• _EXERCISE AIM_
Report only how many lines below include "caption".

• _LISTED ENTRIES_
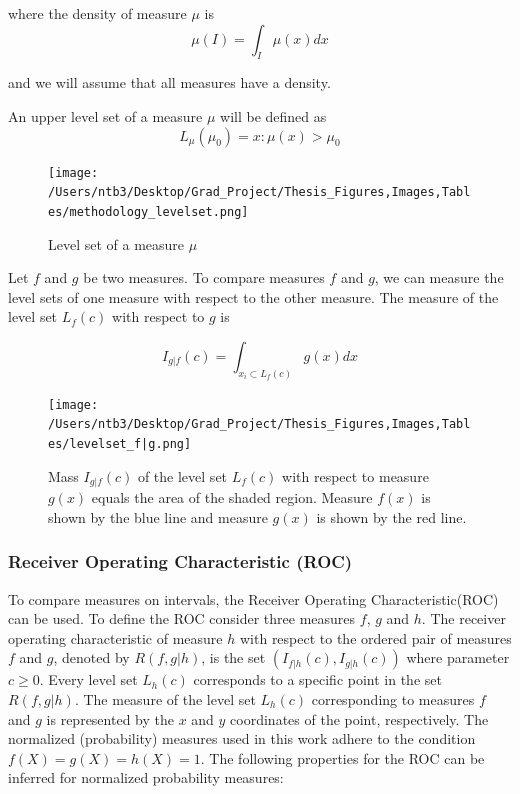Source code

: \documentclass[12pt]{article} %
\theoremstyle{plain}
\begin{document}
		
	\noindent where the density of measure $\mu$ is 
	\begin{equation}
		\mu(I)=\int_{I}\mu(x)dx
	\end{equation}

	\noindent and we will assume that all measures have a density. 
	
	An upper level set of a measure $\mu$ will be defined as  
	\begin{equation}
		L_\mu(\mu_0)={x:\mu(x)>\mu_0}
	\end{equation}

	\begin{figure} [!htbp]
	\centering
	\texttt{[image: /Users/ntb3/Desktop/Grad\_Project/Thesis\_Figures,Images,Tables/methodology\_levelset.png]}
	\caption{Level set of a measure $\mu$}
	\label{fig:level set}
	\end{figure}

 
 
 Let $f$ and $g$ be two measures. To compare measures $f$ and $g$, we can measure the level sets of one measure with respect to the other measure. The measure of the level set $L_f(c)$ with respect to $g$ is 
 
 \begin{equation} \label{eq:conditionallevelset}
 	I_{g|f}(c)=\int_{x_i \subset L_f(c)} g(x) dx
 \end{equation}
 
 	\begin{figure} [!htbp]
 	\centering
 	\texttt{[image: /Users/ntb3/Desktop/Grad\_Project/Thesis\_Figures,Images,Tables/levelset\_f|g.png]}
 	\caption{Mass $I_{g|f}(c)$ of the level set $L_f(c)$ with respect to measure $g(x)$ equals the area of the shaded region. Measure $f(x)$ is shown by the blue line and measure $g(x)$ is shown by the red line.}
 	\label{fig:mass_of_level_sets}
 \end{figure}
 
 \subsubsection{Receiver Operating Characteristic (ROC)}
 To compare measures on intervals, the Receiver Operating Characteristic(ROC) can be used. To define the ROC consider three measures $f$, $g$ and $h$. The receiver operating characteristic of measure $h$ with respect to the ordered pair of measures $f$ and $g$, denoted by $R(f,g|h)$, is the set $(I_{f|h}(c),I_{g|h}(c))$ where parameter $c \geq 0$. Every level set $L_h(c)$ corresponds to a specific point in the set $R(f,g|h)$. The measure of the level set $L_h(c)$ corresponding to measures $f$ and $g$ is represented by the $x$ and $y$ coordinates of the point, respectively. The normalized (probability) measures used in this work adhere to the condition $f(X) = g(X) = h(X) = 1$. The following properties for the ROC can be inferred for normalized probability measures:
 
\end{document}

• _OUTPUT FOR THIS EXERCISE_
2